Most folks today who read the hundreds of pro-slavery verses in the Bible conclude that these writings were meant to be taken in cultural context.[6] Certainly God does not command slavery or even endorse it. He allowed comments to be made about a current practice.

But, if you lived in the American South in the mid-1800s, owned slaves, and loved Jesus, you likely would have interpreted these Bible verses differently. How could these Northern agitators—the so-called abolitionists—conclude that God was on their side?

In fact, even Christian slaves struggled with how to interpret biblical teachings on slavery. Frederick Douglass, who was born a slave and escaped north in his mid-20s, wrote, “I had at times asked myself the question, ‘May not my condition after all be God’s work, ordered for a wise purpose, and if so, is not submission my duty?’” [7]

Douglass struggled with the concept of being a “slave for life.” In his younger years, he accepted the brutality he encountered, but the thought that he would never be anything but someone else’s property—never have a permanent wife, never be certain when his children would be sold away from him—made that life unbearable.

Douglass decided to escape. He expected to be tortured and to die. He consciously chose death over a continued life of slavery. He knew slavery was a great evil, both to the slaves and to the slave holders, but he’d heard the pro-slave verses preached as truth his entire life.

Now let’s try to imagine what our life might be like in America in the 1850s as a slave. The master could rape you (though it’s not rape because you’re his property). The master could make you work anywhere and take all your wages. The master could sell your children. The master was not allowed by law to teach you to read. The master could kill you.

On the other hand, say you lived in the North. You probably didn’t think about slavery often. It was an issue far away that affected other people. You’re busy enough with your own life and don’t need to solve other people’s problems. No one made you the General Manager of the Universe.
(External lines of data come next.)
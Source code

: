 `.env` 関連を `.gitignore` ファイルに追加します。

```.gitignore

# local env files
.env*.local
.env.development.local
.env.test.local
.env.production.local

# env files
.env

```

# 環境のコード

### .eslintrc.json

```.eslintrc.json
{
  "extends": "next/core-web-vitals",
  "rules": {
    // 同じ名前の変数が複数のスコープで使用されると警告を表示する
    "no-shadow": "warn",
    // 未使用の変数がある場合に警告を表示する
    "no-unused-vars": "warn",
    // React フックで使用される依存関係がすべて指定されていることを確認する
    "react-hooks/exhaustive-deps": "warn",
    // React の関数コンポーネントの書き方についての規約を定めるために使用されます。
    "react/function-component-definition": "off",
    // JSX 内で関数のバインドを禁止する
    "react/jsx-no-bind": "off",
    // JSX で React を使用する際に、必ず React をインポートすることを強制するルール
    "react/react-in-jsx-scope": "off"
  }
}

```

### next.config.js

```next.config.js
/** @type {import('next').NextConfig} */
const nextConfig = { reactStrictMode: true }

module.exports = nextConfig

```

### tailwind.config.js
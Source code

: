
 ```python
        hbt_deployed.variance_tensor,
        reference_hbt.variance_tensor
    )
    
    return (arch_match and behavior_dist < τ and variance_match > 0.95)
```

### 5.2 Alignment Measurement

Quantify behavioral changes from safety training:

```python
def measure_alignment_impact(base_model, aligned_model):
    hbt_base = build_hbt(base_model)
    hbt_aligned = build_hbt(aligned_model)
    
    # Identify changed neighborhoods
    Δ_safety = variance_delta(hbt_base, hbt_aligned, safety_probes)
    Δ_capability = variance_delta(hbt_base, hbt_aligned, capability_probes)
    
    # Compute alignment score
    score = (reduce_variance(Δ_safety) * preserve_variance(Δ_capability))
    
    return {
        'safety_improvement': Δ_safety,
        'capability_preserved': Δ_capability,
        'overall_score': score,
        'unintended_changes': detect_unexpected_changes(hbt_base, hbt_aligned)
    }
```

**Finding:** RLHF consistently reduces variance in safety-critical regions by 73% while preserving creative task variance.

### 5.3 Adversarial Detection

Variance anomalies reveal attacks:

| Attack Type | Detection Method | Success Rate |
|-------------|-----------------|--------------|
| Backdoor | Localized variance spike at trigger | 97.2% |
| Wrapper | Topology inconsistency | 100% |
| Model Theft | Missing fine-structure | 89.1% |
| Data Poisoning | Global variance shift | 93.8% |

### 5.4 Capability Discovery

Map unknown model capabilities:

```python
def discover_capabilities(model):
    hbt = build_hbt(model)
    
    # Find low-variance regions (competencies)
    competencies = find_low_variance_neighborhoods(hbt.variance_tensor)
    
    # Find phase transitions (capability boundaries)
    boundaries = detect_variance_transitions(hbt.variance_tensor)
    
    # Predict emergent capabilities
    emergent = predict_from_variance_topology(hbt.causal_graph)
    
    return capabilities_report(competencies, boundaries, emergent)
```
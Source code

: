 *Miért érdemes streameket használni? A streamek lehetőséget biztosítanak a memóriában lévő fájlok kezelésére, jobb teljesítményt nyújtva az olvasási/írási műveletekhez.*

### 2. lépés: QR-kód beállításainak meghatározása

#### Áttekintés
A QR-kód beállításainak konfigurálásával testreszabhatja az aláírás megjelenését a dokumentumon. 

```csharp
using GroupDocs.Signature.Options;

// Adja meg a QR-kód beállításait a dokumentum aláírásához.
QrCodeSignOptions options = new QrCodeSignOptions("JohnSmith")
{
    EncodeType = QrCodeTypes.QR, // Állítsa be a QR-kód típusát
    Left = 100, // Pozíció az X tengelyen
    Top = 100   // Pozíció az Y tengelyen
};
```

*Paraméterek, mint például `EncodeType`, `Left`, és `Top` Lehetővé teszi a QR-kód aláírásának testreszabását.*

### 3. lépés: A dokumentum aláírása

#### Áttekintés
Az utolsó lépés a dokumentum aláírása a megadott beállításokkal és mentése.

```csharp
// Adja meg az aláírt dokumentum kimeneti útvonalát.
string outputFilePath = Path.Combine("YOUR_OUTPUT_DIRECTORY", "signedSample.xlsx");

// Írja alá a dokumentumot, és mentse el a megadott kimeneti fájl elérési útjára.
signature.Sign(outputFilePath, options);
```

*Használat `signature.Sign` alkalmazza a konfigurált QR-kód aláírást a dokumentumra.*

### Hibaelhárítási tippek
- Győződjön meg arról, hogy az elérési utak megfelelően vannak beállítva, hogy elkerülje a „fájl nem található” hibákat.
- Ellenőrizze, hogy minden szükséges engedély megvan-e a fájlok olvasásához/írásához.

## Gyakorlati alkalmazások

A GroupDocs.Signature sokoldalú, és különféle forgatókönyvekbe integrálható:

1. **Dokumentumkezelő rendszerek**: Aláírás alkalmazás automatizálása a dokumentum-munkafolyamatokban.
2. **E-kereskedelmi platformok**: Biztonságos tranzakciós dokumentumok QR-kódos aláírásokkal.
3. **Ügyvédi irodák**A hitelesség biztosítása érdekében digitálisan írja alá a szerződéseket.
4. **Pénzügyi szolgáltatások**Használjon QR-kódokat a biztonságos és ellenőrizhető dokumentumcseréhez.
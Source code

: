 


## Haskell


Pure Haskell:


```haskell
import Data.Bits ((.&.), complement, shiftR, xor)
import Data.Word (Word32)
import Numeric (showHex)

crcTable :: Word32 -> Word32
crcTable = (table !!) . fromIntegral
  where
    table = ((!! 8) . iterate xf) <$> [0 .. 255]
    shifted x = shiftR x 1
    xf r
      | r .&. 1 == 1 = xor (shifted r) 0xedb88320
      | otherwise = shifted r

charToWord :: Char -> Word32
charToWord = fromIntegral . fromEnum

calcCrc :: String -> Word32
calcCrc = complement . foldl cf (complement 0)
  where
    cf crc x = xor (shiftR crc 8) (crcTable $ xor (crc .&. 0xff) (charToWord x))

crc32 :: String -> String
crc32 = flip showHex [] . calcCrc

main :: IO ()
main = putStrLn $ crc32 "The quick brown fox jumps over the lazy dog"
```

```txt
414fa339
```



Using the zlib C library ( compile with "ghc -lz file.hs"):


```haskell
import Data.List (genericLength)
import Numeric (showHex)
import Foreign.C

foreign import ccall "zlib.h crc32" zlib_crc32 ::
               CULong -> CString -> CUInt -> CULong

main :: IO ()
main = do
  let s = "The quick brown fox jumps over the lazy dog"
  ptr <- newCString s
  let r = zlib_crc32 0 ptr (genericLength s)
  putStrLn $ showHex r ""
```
But if you lived in the South and weren’t a slave, you grew up with slavery being a normal part of the culture. Your minister preached regularly on pro-slavery verses. You believed the kindest thing you could do for the colored folks was to keep them in slavery since they weren’t capable of taking care of themselves.

How would you have interpreted the Bible if you were in one of these situations above in the 1850s? How would you have lived? Would you have said about slavery, “The Bible says it, I believe it and that settles it”? Or would you have been an abolitionist?

Most abolitionists were ardent Christians who felt the Holy Spirit leading them to declare slavery evil and fight against it. Douglass writes about the Quakers who helped him gain freedom at great risk to themselves.[8] He marvels at those who “took me in when I was a stranger” and “fed me when I was hungry.” Douglass (and all slaves eventually) felt the love of Jesus through those works.

Jesus gave us a simple test. Every good tree bears good fruit, but a bad tree bears bad fruit.[9] William Wilberforce showed the bad fruits of slavery to the British Empire in the early 1800s. The American Abolitionists highlighted those bad fruits in the mid-1800s, culminating in the Civil War. As the laws changed, churches evaluated the scriptural teaching vs the bad fruits concept.

Slavery was a case in which biblical interpretation and church doctrine changed dramatically. What are some others?

[1]  I Pet 2:17-20 (NIV 2011)

[2] Orlando Patterson, Slavery and Social Death (Cambridge MA: Harvard College, 1982), 13.

[3] You could argue that Paul told the owner of Onesimus to give him his freedom to help Paul, but that wasn’t an argument against the institution of slavery itself.

[4] Abraham, the great man of faith in the Bible, was also a slave owner (Gen 12:5). Solomon writes that slaves will need to be beaten for correction (Prov 29:19).

[5] Leviticus 25:44-46

[6] Supposedly 326 pro-slavery Bible verses, though I haven’t counted.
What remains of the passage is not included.